▸ **What is needed**
Which lines of the entries contain the string "podrá"? Please find them and copy them.

(Collected data)
+---+
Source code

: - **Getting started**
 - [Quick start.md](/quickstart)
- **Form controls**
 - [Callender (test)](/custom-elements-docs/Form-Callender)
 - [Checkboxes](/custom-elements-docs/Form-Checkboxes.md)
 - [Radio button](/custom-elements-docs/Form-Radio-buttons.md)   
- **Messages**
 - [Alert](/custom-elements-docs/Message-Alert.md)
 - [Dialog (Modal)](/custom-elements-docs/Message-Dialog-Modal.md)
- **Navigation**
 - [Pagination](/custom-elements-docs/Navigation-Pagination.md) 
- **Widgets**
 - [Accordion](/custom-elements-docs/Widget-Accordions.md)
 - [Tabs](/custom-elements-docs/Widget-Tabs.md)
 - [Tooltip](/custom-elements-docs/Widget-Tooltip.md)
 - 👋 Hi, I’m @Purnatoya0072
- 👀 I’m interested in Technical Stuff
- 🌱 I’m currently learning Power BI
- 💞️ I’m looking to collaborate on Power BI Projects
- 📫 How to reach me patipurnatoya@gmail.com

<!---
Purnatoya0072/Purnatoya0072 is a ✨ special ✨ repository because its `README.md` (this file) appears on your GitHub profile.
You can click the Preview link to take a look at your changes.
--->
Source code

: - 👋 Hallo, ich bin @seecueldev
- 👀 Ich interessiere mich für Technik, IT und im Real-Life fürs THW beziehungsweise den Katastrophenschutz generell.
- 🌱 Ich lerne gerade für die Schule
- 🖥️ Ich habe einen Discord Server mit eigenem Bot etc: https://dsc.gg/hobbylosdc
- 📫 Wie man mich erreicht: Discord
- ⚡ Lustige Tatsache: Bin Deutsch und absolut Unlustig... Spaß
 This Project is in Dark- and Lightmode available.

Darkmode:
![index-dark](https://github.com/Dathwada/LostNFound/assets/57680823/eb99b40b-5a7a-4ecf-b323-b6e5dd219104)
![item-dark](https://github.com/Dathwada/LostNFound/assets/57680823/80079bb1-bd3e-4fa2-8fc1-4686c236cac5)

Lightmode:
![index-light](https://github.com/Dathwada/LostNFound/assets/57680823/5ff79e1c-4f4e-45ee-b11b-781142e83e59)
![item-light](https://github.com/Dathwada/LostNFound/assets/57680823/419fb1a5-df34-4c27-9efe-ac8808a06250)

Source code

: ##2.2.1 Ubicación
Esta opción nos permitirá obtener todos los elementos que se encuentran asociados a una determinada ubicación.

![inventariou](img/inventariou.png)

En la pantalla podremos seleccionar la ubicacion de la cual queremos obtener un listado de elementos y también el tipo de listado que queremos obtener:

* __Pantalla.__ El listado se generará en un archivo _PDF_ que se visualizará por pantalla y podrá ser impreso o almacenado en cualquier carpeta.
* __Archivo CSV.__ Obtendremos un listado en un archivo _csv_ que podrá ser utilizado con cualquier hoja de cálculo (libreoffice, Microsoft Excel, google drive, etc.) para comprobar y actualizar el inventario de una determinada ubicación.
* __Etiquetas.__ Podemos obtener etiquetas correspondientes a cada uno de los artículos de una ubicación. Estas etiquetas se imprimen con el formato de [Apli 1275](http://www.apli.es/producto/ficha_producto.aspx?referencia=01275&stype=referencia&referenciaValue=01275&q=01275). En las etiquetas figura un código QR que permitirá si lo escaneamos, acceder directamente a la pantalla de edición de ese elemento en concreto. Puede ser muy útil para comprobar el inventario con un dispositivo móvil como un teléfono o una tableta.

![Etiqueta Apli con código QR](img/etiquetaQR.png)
+---+
▸ **Finished exercise**
* __Pantalla.__ El listado se generará en un archivo _PDF_ que se visualizará por pantalla y podrá ser impreso o almacenado en cualquier carpeta.
* __Archivo CSV.__ Obtendremos un listado en un archivo _csv_ que podrá ser utilizado con cualquier hoja de cálculo (libreoffice, Microsoft Excel, google drive, etc.) para comprobar y actualizar el inventario de una determinada ubicación.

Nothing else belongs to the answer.